11月9日、平成最後の園遊会が東京・元赤坂の赤坂御用地内で開かれた。前日には、宮内庁が「雅子さまが体調に支障がなければ、全行程に出席される」ことを発表。私は「もしかすると、今年こそは」と想像してはいたものの、この一報を受けて、前日に発表できるほど雅子さまは園遊会当日に照準を合わせ、ご体調を整えられてきたのだろうか、と考えていた。11月7日~8日に「全国農業担い手サミット」の開会式臨席などのため、皇太子さまはお一人で山形県を行啓され、ご負担を考慮して雅子さまは同行を見送られた経緯もあった。
女性皇族方は、雨の中和装でお出ましに
当日はあいにくのお天気だった。冷たい雨が降りしきる中、14時20分頃に美智子さまをはじめとした女性皇族方が、和装でお出ましになったと聞いてさらに驚いた。園遊会は、春と秋に年2回催される。天皇陛下や男性皇族はモーニングをお召しになり、女性皇族の場合は、和装と洋装を2回ずつ続けてお召しになることが、ここ数年続いていた。その通例通りであれば、今回は洋装となる順番なのだが、どなたもこの30年間を締めくくるにふさわしい色とりどりの和服をお召しになって、肩や裾をぬらしながらも、傘をさされて招待客と歓談された。

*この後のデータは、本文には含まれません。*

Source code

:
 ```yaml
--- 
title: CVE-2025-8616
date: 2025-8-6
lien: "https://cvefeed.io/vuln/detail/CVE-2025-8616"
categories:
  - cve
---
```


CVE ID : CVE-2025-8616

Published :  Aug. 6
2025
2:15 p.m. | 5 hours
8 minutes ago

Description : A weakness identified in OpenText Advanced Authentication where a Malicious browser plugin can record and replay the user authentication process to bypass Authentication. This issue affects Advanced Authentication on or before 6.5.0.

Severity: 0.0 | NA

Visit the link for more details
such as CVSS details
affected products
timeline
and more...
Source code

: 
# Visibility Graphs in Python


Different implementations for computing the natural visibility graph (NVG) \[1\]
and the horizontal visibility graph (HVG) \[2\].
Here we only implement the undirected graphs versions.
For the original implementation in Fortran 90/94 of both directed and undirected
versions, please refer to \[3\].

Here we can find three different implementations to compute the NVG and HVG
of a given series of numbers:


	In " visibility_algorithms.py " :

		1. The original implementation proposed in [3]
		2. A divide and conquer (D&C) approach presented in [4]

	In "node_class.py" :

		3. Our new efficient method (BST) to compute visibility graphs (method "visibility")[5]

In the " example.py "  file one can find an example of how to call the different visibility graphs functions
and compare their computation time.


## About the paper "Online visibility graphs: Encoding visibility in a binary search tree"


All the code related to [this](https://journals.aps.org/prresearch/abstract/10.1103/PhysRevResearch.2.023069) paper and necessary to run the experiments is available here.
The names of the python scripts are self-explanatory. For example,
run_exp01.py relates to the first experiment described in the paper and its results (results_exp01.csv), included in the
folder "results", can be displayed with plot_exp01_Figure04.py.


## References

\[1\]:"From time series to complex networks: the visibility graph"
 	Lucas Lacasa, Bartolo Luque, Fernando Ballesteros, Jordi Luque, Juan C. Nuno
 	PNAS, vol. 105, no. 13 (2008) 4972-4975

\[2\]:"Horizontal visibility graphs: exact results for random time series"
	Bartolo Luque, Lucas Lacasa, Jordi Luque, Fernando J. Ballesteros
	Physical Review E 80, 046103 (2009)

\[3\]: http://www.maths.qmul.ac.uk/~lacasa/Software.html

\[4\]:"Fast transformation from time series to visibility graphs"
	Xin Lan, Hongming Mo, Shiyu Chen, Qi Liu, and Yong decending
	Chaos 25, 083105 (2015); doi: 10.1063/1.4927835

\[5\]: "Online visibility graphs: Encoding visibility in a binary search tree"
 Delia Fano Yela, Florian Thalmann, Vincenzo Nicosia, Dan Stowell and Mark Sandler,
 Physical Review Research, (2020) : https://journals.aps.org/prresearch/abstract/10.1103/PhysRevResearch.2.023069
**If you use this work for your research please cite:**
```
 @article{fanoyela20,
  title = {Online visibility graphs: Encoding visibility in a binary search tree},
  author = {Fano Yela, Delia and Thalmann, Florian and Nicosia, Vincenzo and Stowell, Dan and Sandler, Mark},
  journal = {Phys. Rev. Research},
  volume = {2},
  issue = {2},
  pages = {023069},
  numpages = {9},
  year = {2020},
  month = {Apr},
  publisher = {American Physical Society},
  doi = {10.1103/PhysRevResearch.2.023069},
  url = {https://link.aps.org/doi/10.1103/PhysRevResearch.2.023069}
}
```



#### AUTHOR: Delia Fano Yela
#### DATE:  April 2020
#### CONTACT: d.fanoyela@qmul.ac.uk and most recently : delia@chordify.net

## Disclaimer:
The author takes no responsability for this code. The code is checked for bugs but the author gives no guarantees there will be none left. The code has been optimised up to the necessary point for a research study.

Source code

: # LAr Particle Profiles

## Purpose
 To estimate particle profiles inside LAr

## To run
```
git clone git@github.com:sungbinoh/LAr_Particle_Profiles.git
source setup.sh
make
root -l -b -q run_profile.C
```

透明ビニール傘は、美智子さまならではの細やかなお気遣い
両陛下は1本約8000円のビニール傘をお使いになり、お二人で一つ傘の下、歩を進められた。この傘は軽くて丈夫な上、透明だから会話する相手の視界を遮らず威圧感も少ない。両陛下のお顔の表情を自然な光の中で拝見できることが特徴で、雨天でも目と目をしっかりと合わせて会話がしやすい。美智子さまならではの細やかなお気遣いと言えるだろう。皇太子さまと雅子さまは、それぞれ1本ずつ黒い傘をお持ちになっていて、透明なビニール傘は両陛下の“専売特許”のお品であることを物語っているようだった。